(Stored data entries)
============
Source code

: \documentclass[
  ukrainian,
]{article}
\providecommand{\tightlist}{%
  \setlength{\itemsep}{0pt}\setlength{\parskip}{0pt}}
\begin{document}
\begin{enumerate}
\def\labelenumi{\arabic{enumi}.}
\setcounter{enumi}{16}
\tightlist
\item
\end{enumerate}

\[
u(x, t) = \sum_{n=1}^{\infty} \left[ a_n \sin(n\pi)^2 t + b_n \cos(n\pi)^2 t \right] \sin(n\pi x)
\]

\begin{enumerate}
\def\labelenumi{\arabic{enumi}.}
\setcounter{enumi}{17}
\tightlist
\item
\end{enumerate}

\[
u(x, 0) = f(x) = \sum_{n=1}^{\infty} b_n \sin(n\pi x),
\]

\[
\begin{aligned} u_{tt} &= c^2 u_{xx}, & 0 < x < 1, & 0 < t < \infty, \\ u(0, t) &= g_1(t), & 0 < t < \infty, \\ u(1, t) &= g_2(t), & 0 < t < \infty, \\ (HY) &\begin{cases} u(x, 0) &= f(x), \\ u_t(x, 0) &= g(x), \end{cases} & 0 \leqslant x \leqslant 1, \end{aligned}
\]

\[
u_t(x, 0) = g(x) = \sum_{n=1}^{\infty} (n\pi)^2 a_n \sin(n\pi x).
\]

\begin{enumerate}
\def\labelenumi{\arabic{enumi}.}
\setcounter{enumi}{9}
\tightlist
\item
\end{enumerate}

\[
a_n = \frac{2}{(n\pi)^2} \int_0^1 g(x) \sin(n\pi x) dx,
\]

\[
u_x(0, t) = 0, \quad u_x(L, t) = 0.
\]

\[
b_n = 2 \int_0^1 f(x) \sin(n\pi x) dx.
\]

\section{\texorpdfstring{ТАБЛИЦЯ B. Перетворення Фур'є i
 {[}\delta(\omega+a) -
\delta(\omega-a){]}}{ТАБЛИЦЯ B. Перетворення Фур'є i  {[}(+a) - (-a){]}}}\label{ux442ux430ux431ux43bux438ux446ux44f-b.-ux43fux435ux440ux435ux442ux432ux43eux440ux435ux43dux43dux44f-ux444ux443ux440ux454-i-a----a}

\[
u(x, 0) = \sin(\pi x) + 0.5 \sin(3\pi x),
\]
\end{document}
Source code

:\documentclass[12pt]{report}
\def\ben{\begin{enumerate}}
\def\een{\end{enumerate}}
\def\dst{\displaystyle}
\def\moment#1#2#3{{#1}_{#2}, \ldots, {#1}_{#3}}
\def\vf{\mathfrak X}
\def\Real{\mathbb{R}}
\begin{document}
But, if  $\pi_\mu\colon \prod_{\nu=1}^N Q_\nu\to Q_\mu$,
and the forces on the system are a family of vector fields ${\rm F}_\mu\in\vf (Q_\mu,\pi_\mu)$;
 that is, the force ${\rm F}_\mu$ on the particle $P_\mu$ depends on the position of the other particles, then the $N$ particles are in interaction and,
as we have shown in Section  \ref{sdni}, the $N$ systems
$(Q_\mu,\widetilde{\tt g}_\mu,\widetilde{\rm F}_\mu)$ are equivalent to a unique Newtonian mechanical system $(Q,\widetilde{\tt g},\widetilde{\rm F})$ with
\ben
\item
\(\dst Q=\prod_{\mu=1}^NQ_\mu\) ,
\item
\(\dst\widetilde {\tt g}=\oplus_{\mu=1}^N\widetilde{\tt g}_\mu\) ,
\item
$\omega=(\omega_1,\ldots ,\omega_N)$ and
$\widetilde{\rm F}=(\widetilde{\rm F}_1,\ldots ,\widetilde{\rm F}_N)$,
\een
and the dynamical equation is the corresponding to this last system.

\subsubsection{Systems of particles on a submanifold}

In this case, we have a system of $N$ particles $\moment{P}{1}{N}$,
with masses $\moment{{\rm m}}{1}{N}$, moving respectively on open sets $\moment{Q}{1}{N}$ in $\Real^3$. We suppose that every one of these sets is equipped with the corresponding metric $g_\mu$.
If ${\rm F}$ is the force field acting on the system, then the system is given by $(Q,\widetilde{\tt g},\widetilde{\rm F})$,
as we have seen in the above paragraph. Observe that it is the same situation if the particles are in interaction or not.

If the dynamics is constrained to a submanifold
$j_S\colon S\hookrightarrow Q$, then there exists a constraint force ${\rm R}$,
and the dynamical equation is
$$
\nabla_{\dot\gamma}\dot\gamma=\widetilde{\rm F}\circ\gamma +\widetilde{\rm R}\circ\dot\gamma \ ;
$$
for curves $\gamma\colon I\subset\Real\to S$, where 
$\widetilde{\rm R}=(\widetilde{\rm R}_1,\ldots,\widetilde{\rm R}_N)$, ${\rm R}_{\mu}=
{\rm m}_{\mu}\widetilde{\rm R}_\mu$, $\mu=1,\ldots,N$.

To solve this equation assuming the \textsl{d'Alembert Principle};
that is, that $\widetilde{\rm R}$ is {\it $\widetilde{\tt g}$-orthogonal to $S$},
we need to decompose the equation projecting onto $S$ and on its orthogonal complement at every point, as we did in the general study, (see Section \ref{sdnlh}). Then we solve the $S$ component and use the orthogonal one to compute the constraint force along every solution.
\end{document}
============
- TRY IT: Each line of the data should be reproduced exactly as it appears.

- SOLVED PROBLEM:
Source code

: \documentclass[
  ukrainian,
]{article}
\providecommand{\tightlist}{%
  \setlength{\itemsep}{0pt}\setlength{\parskip}{0pt}}
\begin{document}
\begin{enumerate}
\def\labelenumi{\arabic{enumi}.}
\setcounter{enumi}{16}
\tightlist
\item
\end{enumerate}

\[
u(x, t) = \sum_{n=1}^{\infty} \left[ a_n \sin(n\pi)^2 t + b_n \cos(n\pi)^2 t \right] \sin(n\pi x)
\]

\begin{enumerate}
\def\labelenumi{\arabic{enumi}.}
\setcounter{enumi}{17}
\tightlist
\item
\end{enumerate}

\[
u(x, 0) = f(x) = \sum_{n=1}^{\infty} b_n \sin(n\pi x),
\]

\[
\begin{aligned} u_{tt} &= c^2 u_{xx}, & 0 < x < 1, & 0 < t < \infty, \\ u(0, t) &= g_1(t), & 0 < t < \infty, \\ u(1, t) &= g_2(t), & 0 < t < \infty, \\ (HY) &\begin{cases} u(x, 0) &= f(x), \\ u_t(x, 0) &= g(x), \end{cases} & 0 \leqslant x \leqslant 1, \end{aligned}
\]

\[
u_t(x, 0) = g(x) = \sum_{n=1}^{\infty} (n\pi)^2 a_n \sin(n\pi x).
\]

\begin{enumerate}
\def\labelenumi{\arabic{enumi}.}
\setcounter{enumi}{9}
\tightlist
\item
\end{enumerate}

\[
a_n = \frac{2}{(n\pi)^2} \int_0^1 g(x) \sin(n\pi x) dx,
\]

\[
u_x(0, t) = 0, \quad u_x(L, t) = 0.
\]

\[
b_n = 2 \int_0^1 f(x) \sin(n\pi x) dx.
\]

\section{\texorpdfstring{ТАБЛИЦЯ B. Перетворення Фур'є i
 {[}\delta(\omega+a) -
\delta(\omega-a){]}}{ТАБЛИЦЯ B. Перетворення Фур'є i  {[}(+a) - (-a){]}}}\label{ux442ux430ux431ux43bux438ux446ux44f-b.-ux43fux435ux440ux435ux442ux432ux43eux440ux435ux43dux43dux44f-ux444ux443ux440ux454-i-a----a}

\[
u(x, 0) = \sin(\pi x) + 0.5 \sin(3\pi x),
\]
\end{document}
Source code

:\documentclass[12pt]{report}
\def\ben{\begin{enumerate}}
\def\een{\end{enumerate}}
\def\dst{\displaystyle}
\def\moment#1#2#3{{#1}_{#2}, \ldots, {#1}_{#3}}
\def\vf{\mathfrak X}
\def\Real{\mathbb{R}}
\begin{document}
But, if  $\pi_\mu\colon \prod_{\nu=1}^N Q_\nu\to Q_\mu$,
and the forces on the system are a family of vector fields ${\rm F}_\mu\in\vf (Q_\mu,\pi_\mu)$;
 that is, the force ${\rm F}_\mu$ on the particle $P_\mu$ depends on the position of the other particles, then the $N$ particles are in interaction and,
as we have shown in Section  \ref{sdni}, the $N$ systems
$(Q_\mu,\widetilde{\tt g}_\mu,\widetilde{\rm F}_\mu)$ are equivalent to a unique Newtonian mechanical system $(Q,\widetilde{\tt g},\widetilde{\rm F})$ with
\ben
\item
\(\dst Q=\prod_{\mu=1}^NQ_\mu\) ,
\item
\(\dst\widetilde {\tt g}=\oplus_{\mu=1}^N\widetilde{\tt g}_\mu\) ,
\item
$\omega=(\omega_1,\ldots ,\omega_N)$ and
$\widetilde{\rm F}=(\widetilde{\rm F}_1,\ldots ,\widetilde{\rm F}_N)$,
\een
and the dynamical equation is the corresponding to this last system.

\subsubsection{Systems of particles on a submanifold}

In this case, we have a system of $N$ particles $\moment{P}{1}{N}$,
with masses $\moment{{\rm m}}{1}{N}$, moving respectively on open sets $\moment{Q}{1}{N}$ in $\Real^3$. We suppose that every one of these sets is equipped with the corresponding metric $g_\mu$.
If ${\rm F}$ is the force field acting on the system, then the system is given by $(Q,\widetilde{\tt g},\widetilde{\rm F})$,
as we have seen in the above paragraph. Observe that it is the same situation if the particles are in interaction or not.

If the dynamics is constrained to a submanifold
$j_S\colon S\hookrightarrow Q$, then there exists a constraint force ${\rm R}$,
and the dynamical equation is
$$
\nabla_{\dot\gamma}\dot\gamma=\widetilde{\rm F}\circ\gamma +\widetilde{\rm R}\circ\dot\gamma \ ;
$$
for curves $\gamma\colon I\subset\Real\to S$, where 
$\widetilde{\rm R}=(\widetilde{\rm R}_1,\ldots,\widetilde{\rm R}_N)$, ${\rm R}_{\mu}=
{\rm m}_{\mu}\widetilde{\rm R}_\mu$, $\mu=1,\ldots,N$.

To solve this equation assuming the \textsl{d'Alembert Principle};
that is, that $\widetilde{\rm R}$ is {\it $\widetilde{\tt g}$-orthogonal to $S$},
we need to decompose the equation projecting onto $S$ and on its orthogonal complement at every point, as we did in the general study, (see Section \ref{sdnlh}). Then we solve the $S$ component and use the orthogonal one to compute the constraint force along every solution.
\end{document}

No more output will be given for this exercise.